Теология не была бы служением внутри и для общины, если бы не принимала всерьез традицию, как она зафиксирована в этих документах ее борьбы; если бы сегодня, пытаясь ответить на вопрос об истине, она не относилась с почтением и жаждой знаний к тому, как всякий раз во времена затемнения христианского свидетельства magno consensu [52] отцов одно признавалось и объявлялось верным, а другое - неверным и предавалось анафеме.
При этом теологии не раз выпадет случай поразиться мудрости и решительности отцов, в свое время так принявших свои решения, что они сохраняют свое значение и во все времена. Но и это отнюдь не само собой разумеющееся и не может быть просто предвосхищено. credo, верую - да! Но - credo, ut intelligam, - верую, чтобы понимать.
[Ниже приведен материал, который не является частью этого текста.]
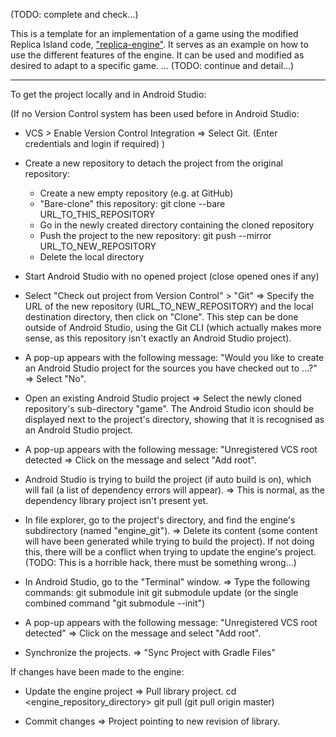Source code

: (TODO: complete and check...)

This is a template for an implementation of a game using the modified Replica Island code, ["replica-engine"](https://github.com/2-REC/replica-engine).
It serves as an example on how to use the different features of the engine. It can be used and modified as desired to adapt to a specific game.
... (TODO: continue and detail...)

----

To get the project locally and in Android Studio:

(If no Version Control system has been used before in Android Studio:
- VCS > Enable Version Control Integration
  => Select Git.
    (Enter credentials and login if required)
)

- Create a new repository to detach the project from the original repository:
  - Create a new empty repository (e.g. at GitHub)
  - "Bare-clone" this repository:
    git clone --bare URL_TO_THIS_REPOSITORY
  - Go in the newly created directory containing the cloned repository
  - Push the project to the new repository:
    git push --mirror URL_TO_NEW_REPOSITORY
  - Delete the local directory

- Start Android Studio with no opened project (close opened ones if any)

- Select "Check out project from Version Control" > "Git"
  => Specify the URL of the new repository (URL_TO_NEW_REPOSITORY) and the local destination directory, then click on "Clone".
    This step can be done outside of Android Studio, using the Git CLI (which actually makes more sense, as this repository isn't exactly an Android Studio project).

- A pop-up appears with the following message:
  "Would you like to create an Android Studio project for the sources you have checked out to ...?"
  => Select "No".

- Open an existing Android Studio project
  => Select the newly cloned repository's sub-directory "game".
    The Android Studio icon should be displayed next to the project's directory, showing that it is recognised as an Android Studio project.

- A pop-up appears with the following message:
  "Unregistered VCS root detected
  => Click on the message and select "Add root".

- Android Studio is trying to build the project (if auto build is on), which will fail (a list of dependency errors will appear).
  => This is normal, as the dependency library project isn't present yet.

- In file explorer, go to the project's directory, and find the engine's subdirectory (named "engine_git").
  => Delete its content (some content will have been generated while trying to build the project).
    If not doing this, there will be a conflict when trying to update the engine's project.
    (TODO: This is a horrible hack, there must be something wrong...)

- In Android Studio, go to the "Terminal" window.
  => Type the following commands:
    git submodule init
    git submodule update
    (or the single combined command "git submodule --init")

- A pop-up appears with the following message:
  "Unregistered VCS root detected"
  => Click on the message and select "Add root".

- Synchronize the projects.
  => "Sync Project with Gradle Files"


If changes have been made to the engine:
- Update the engine project
  => Pull library project.
    cd <engine_repository_directory>
    git pull
    (git pull origin master)

- Commit changes
  => Project pointing to new revision of library.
Теология не может, не имеет права некритически принимать никакой догмат, никакую вероисповедную формулу предшествующих времен Церкви, не соотнеся их ab ovo [53] со Священным Писанием, не поверив их Словом Божьим. И если она всерьез принимает вопрошание об истине, она ни при каких обстоятельствах не имеет права перенимать некие вероисповедные перечни истин (например, потому что они очень древни, распространены или знамениты); она ни при каких обстоятельствах не имеет права притязать на славу верной традиции «ортодоксии»: нет ереси хуже, чем такая «ортодоксия»!
Теология знает и практикует лишь одну верность. Тем не менее именно эта единственная верность может и должна, опираясь на intellectus fide [54], актуализироваться и в форме верности древнецерковным и реформаторским исповеданиям!
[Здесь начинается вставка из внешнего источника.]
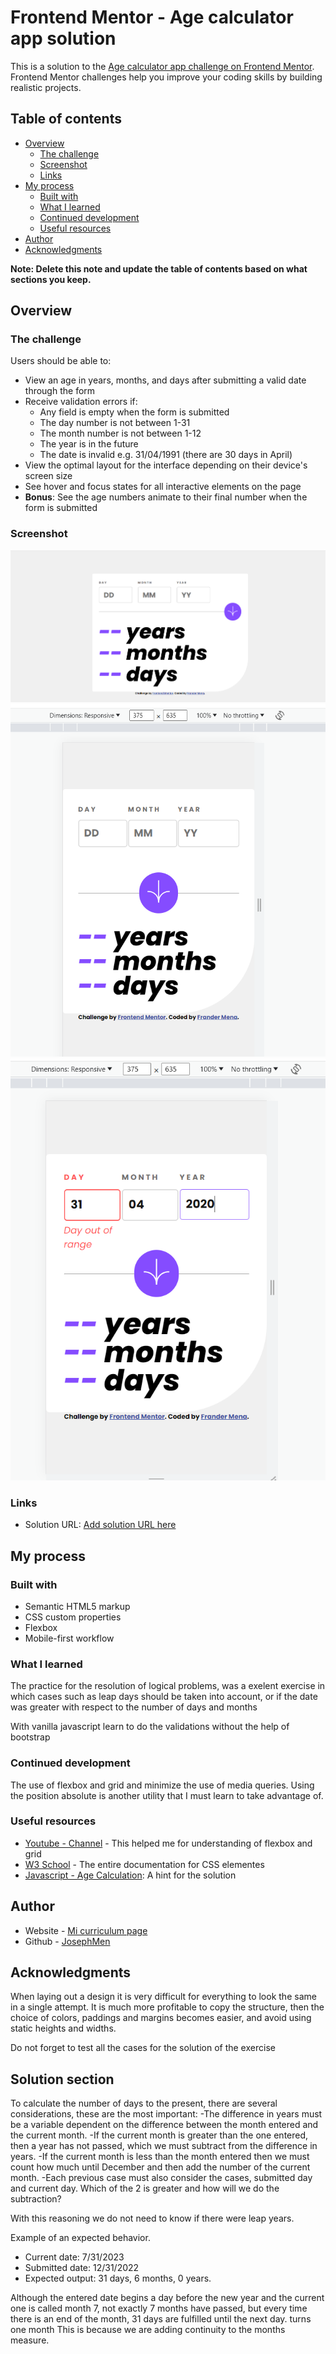 # Frontend Mentor - Age calculator app solution

This is a solution to the [Age calculator app challenge on Frontend Mentor](https://www.frontendmentor.io/challenges/age-calculator-app-dF9DFFpj-Q). Frontend Mentor challenges help you improve your coding skills by building realistic projects. 

## Table of contents

- [Overview](#overview)
  - [The challenge](#the-challenge)
  - [Screenshot](#screenshot)
  - [Links](#links)
- [My process](#my-process)
  - [Built with](#built-with)
  - [What I learned](#what-i-learned)
  - [Continued development](#continued-development)
  - [Useful resources](#useful-resources)
- [Author](#author)
- [Acknowledgments](#acknowledgments)

**Note: Delete this note and update the table of contents based on what sections you keep.**

## Overview

### The challenge

Users should be able to:

- View an age in years, months, and days after submitting a valid date through the form
- Receive validation errors if:
  - Any field is empty when the form is submitted
  - The day number is not between 1-31
  - The month number is not between 1-12
  - The year is in the future
  - The date is invalid e.g. 31/04/1991 (there are 30 days in April)
- View the optimal layout for the interface depending on their device's screen size
- See hover and focus states for all interactive elements on the page
- **Bonus**: See the age numbers animate to their final number when the form is submitted

### Screenshot

![Imagen screenshot](./screenshot.png)
![Imagen screenshot](./screenshot_mobile.png)
![Imagen screenshot](./screenshot_mobile_error.png)



### Links

- Solution URL: [Add solution URL here](https://age-calculator-frander.netlify.app/)


## My process

### Built with

- Semantic HTML5 markup
- CSS custom properties
- Flexbox
- Mobile-first workflow
### What I learned

The practice for the resolution of logical problems, was a exelent exercise in which cases such as leap days should be taken into account, or if the date was greater with respect to the number of days and months

With vanilla javascript learn to do the validations without the help of bootstrap



### Continued development

The use of flexbox and grid and minimize the use of media queries. Using the position absolute is another utility that I must learn to take advantage of.



### Useful resources

- [Youtube - Channel](https://www.youtube.com/@YoelvisM) - This helped me for understanding of flexbox and grid
- [W3 School](https://www.w3schools.com/) - The entire documentation for CSS elementes
- [Javascript - Age Calculation](https://linuxhint.com/javascript-age-calculation/#:~:text=In%20JavaScript%2C%20the%20built%2Din,date%20to%20perform%20this%20task.): A hint for the solution


## Author

- Website - [Mi curriculum page](https://frander-cv.netlify.app/)
- Github - [JosephMen](https://github.com/JosephMen)



## Acknowledgments

When laying out a design it is very difficult for everything to look the same in a single attempt. It is much more profitable to copy the structure, then the choice of colors, paddings and margins becomes easier, and avoid using static heights and widths.

Do not forget to test all the cases for the solution of the exercise

## Solution section

To calculate the number of days to the present, there are several considerations, these are the most important:
-The difference in years must be a variable dependent on the difference between the month entered and the current month.
-If the current month is greater than the one entered, then a year has not passed, which we must subtract from the difference in years.
-If the current month is less than the month entered then we must count how much until December and then add the number of the current month.
-Each previous case must also consider the cases, submitted day and current day. Which of the 2 is greater and how will we do the subtraction?

With this reasoning we do not need to know if there were leap years.

Example of an expected behavior.
- Current date: 7/31/2023
- Submitted date: 12/31/2022
- Expected output: 31 days, 6 months, 0 years.


Although the entered date begins a day before the new year and the current one is called month 7, not exactly 7 months have passed, but every time there is an end of the month, 31 days are fulfilled until the next day. turns one month This is because we are adding continuity to the months measure.


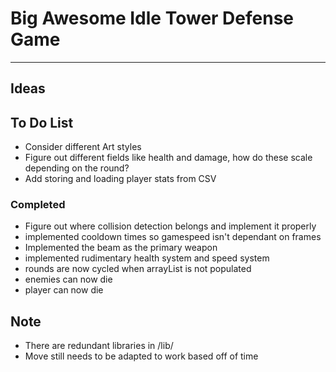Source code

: # Big Awesome Idle Tower Defense Game
--------------------------------------
## Ideas


## To Do List
- Consider different Art styles
- Figure out different fields like health and damage, how do these scale depending on the round?
- Add storing and loading player stats from CSV

### Completed
- Figure out where collision detection belongs and implement it properly
- implemented cooldown times so gamespeed isn't dependant on frames
- Implemented the beam as the primary weapon
- implemented rudimentary health system and speed system
- rounds are now cycled when arrayList is not populated
- enemies can now die
- player can now die

## Note
- There are redundant libraries in /lib/
- Move still needs to be adapted to work based off of time

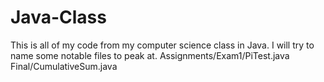# Java-Class
This is all of my code from my computer science class in Java. I will try to name some notable files to peak at.
Assignments/Exam1/PiTest.java  
Final/CumulativeSum.java
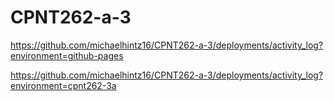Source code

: # CPNT262-a-3

https://github.com/michaelhintz16/CPNT262-a-3/deployments/activity_log?environment=github-pages

https://github.com/michaelhintz16/CPNT262-a-3/deployments/activity_log?environment=cpnt262-3a




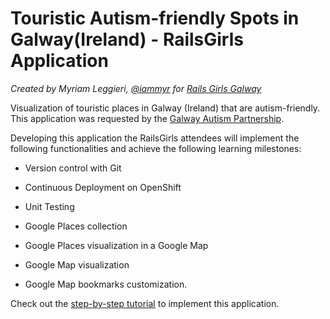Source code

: # Touristic Autism-friendly Spots in Galway(Ireland) - RailsGirls Application

*Created by Myriam Leggieri, [@iammyr](https://twitter.com/iammyr)*
*for [Rails Girls Galway](https://github.com/RailsGirlsGalway)*

Visualization of touristic places in Galway (Ireland) that are autism-friendly. This application was requested by the [Galway Autism Partnership](http://www.galwayautismpartnership.com/). 

Developing this application the RailsGirls attendees will implement the following functionalities and achieve the following learning milestones:


* Version control with Git

* Continuous Deployment on OpenShift

* Unit Testing

* Google Places collection

* Google Places visualization in a Google Map

* Google Map visualization

* Google Map bookmarks customization.


Check out the [step-by-step tutorial](https://github.com/iammyr/railsgirls.github.com/blob/master/_posts/2014-05-29-touristic-autism_intro.markdown) to implement this application.



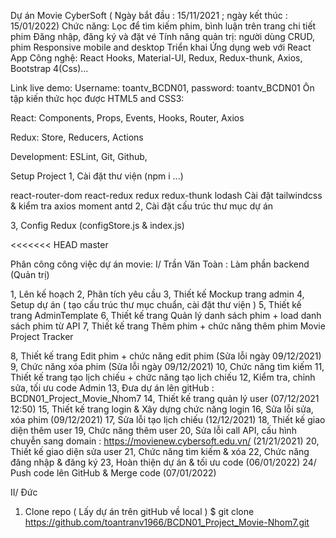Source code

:Dự án Movie CyberSoft ( Ngày bắt đầu : 15/11/2021 ; ngày kết thúc : 15/01/2022)
Chức năng:
Lọc để tìm kiếm phim, bình luận trên trang chi tiết phim
Đăng nhập, đăng ký và đặt vé
Tính năng quản trị: người dùng CRUD, phim
Responsive mobile and desktop
Triển khai Ứng dụng web với React App
Công nghệ:
React Hooks, Material-UI, Redux, Redux-thunk, Axios, Bootstrap 4(Css)...

Link live demo:
Username: toantv_BCDN01, password: toantv_BCDN01
Ôn tập kiến thức học được
HTML5 and CSS3:

React: Components, Props, Events, Hooks, Router, Axios

Redux: Store, Reducers, Actions

Development: ESLint, Git, Github,

Setup Project
1, Cài đặt thư viện (npm i ...)

react-router-dom
react-redux
redux
redux-thunk
lodash
Cài đặt tailwindcss & kiểm tra
axios
moment
antd
2, Cài đặt cấu trúc thư mục dự án

3, Config Redux (configStore.js & index.js)

<<<<<<< HEAD
master

Phân công công việc dự án movie:
I/ Trần Văn Toàn : Làm phần backend (Quản trị)

1, Lên kế hoạch 2, Phân tích yêu cầu 3, Thiết kế Mockup trang admin 4, Setup dự án ( tạo cấu trúc thư mục chuẩn, cài đặt thư viện ) 5, Thiết kế trang AdminTemplate 6, Thiết kế trang Quản lý danh sách phim + load danh sách phim từ API 7, Thiết kế trang Thêm phim + chức năng thêm phim
Movie Project Tracker


8, Thiết kế trang Edit phim + chức năng edit phim (Sửa lỗi ngày 09/12/2021) 9, Chức năng xóa phim (Sửa lỗi ngày 09/12/2021) 10, Chức năng tìm kiếm 11, Thiết kế trang tạo lịch chiếu + chức năng tạo lịch chiếu 12, Kiểm tra, chỉnh sửa, tối ưu code Admin 13, Đưa dự án lên gitHub : BCDN01_Project_Movie_Nhom7 14, Thiết kế trang quản lý user (07/12/2021 12:50) 15, Thiết kế trang login & Xây dựng chức năng login 16, Sửa lỗi sửa, xóa phim (09/12/2021) 17, Sửa lỗi tạo lịch chiếu (12/12/2021) 18, Thiết kế giao diện thêm user 19, Chức năng thêm user 20, Sửa lỗi call API, cấu hình chuyễn sang domain : https://movienew.cybersoft.edu.vn/ (21/21/2021) 20, Thiết kế giao diện sửa user 21, Chức năng tìm kiếm & xóa 22, Chức năng đăng nhập & đăng ký 23, Hoàn thiện dự án & tối ưu code (06/01/2022) 24/ Push code lên GitHub & Merge code (07/01/2022)

II/ Đức

1. Clone repo ( Lấy dự án trên gitHub về local )
$ git clone https://github.com/toantranv1966/BCDN01_Project_Movie-Nhom7.git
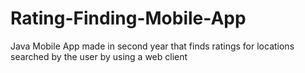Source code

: # Rating-Finding-Mobile-App
Java Mobile App made in second year that finds ratings for locations searched by the user by using a web client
3. Наконец, скажем несколько слов и о том, что к традиции, которая определяет общину, принадлежит также и история самой теологии. Здесь в качестве предпосылки также может и должно выступать communio sanctorum - гипотеза, которой - именно в данном случае - отнюдь не легко придерживаться! Тем не менее нужно отважиться на нее. Это особенно касается теологии, господствовавшей вчера - пятьдесят, сто лет назад [55]. Как правило, община живет прежде всего тем, что, отвечая вчерашнему христианскому познанию, было сказано в ней и для нее вчера.
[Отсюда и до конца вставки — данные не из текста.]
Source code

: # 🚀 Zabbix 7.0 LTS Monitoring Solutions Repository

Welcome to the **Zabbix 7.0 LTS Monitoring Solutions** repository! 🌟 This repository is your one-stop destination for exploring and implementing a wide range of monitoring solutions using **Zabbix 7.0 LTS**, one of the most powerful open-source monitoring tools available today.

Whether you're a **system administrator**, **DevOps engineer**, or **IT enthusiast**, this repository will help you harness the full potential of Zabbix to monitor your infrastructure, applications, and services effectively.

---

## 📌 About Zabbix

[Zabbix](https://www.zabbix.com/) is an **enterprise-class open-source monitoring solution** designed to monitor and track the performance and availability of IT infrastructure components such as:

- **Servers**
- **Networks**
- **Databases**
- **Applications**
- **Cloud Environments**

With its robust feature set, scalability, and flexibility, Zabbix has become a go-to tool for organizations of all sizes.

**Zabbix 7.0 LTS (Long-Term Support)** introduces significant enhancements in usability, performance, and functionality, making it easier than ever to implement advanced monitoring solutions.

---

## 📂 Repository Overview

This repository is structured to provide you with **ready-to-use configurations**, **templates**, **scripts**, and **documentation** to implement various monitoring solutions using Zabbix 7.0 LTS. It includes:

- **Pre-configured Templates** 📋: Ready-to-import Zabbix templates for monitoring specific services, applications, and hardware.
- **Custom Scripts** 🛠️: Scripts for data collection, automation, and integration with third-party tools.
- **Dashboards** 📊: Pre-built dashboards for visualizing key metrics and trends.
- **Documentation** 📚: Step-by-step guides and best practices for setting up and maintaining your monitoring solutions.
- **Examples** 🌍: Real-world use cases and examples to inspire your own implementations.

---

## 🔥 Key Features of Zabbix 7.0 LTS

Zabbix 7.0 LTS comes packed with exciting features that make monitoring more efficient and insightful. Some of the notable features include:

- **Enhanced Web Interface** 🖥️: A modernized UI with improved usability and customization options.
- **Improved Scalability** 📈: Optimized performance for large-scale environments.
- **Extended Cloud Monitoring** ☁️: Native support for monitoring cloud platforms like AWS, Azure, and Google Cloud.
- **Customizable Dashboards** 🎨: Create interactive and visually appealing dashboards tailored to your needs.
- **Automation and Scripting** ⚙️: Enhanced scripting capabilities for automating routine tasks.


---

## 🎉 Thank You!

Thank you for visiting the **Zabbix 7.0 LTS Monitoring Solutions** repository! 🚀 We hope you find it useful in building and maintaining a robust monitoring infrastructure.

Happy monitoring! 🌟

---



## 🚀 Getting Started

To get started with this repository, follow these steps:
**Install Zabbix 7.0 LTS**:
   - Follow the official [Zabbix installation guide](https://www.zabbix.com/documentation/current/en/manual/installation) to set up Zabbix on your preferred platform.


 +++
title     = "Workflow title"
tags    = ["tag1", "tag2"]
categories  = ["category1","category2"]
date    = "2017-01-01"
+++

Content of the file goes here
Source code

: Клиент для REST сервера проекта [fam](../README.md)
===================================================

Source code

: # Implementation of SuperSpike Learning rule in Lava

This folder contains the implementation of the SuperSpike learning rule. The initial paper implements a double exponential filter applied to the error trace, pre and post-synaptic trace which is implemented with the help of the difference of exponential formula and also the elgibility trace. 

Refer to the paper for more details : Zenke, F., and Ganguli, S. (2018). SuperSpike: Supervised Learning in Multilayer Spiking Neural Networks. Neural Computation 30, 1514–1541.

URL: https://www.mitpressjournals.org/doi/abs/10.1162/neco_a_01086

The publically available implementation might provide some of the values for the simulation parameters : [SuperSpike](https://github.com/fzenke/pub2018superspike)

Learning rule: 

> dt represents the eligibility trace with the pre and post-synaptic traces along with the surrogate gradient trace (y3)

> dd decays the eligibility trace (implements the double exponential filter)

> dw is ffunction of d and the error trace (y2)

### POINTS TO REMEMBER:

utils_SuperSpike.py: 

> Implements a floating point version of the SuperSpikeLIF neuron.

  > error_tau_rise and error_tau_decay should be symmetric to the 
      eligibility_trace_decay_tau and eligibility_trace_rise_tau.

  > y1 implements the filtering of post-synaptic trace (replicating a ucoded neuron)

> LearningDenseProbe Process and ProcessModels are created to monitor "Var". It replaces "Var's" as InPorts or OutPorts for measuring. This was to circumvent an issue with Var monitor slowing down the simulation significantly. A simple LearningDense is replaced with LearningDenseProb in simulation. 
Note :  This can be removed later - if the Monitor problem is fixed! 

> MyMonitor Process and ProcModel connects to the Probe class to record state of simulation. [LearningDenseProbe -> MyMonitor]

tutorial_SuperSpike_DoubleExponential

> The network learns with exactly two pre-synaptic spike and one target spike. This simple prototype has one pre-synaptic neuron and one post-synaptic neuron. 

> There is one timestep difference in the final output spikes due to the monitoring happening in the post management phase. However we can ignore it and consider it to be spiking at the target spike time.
Между тем теология, как можно надеяться, несколько ушла вперед, и то, что она сегодня утверждает, обдумывает и говорит, лишь в редких случаях полностью согласуется с мыслями и речами ее отцов (особенно, непосредственных предшественников) и гораздо чаще резко отличается от них.
И раз теология - это живая наука, то такое положение - норма, однако теология (поскольку она, к счастью или нет, как и община, происходит из вчерашней теологии) поступит правильно, если сохранит связь со вчерашней теологией, а значит - credo, ut intelligam, с особым вниманием прислушается к отцам, будет истолковывать их in optimampartem [56], не будет отбрасывать их проблемы, но продолжит трудиться над ними, заново обдумает и проанализирует именно заданные ими вопросы и только затем переформулирует их и поставит более правильно.
Иначе может случиться так, что сегодняшние сыновья завтра окажутся восторженными открывателями и, может быть, отмстителями дедов, и тогда дело преодоления дедовских слабостей и заблуждений, которое только кажется завершенным, придется еще раз начинать с самого начала. Избавь нас от этого, Господи!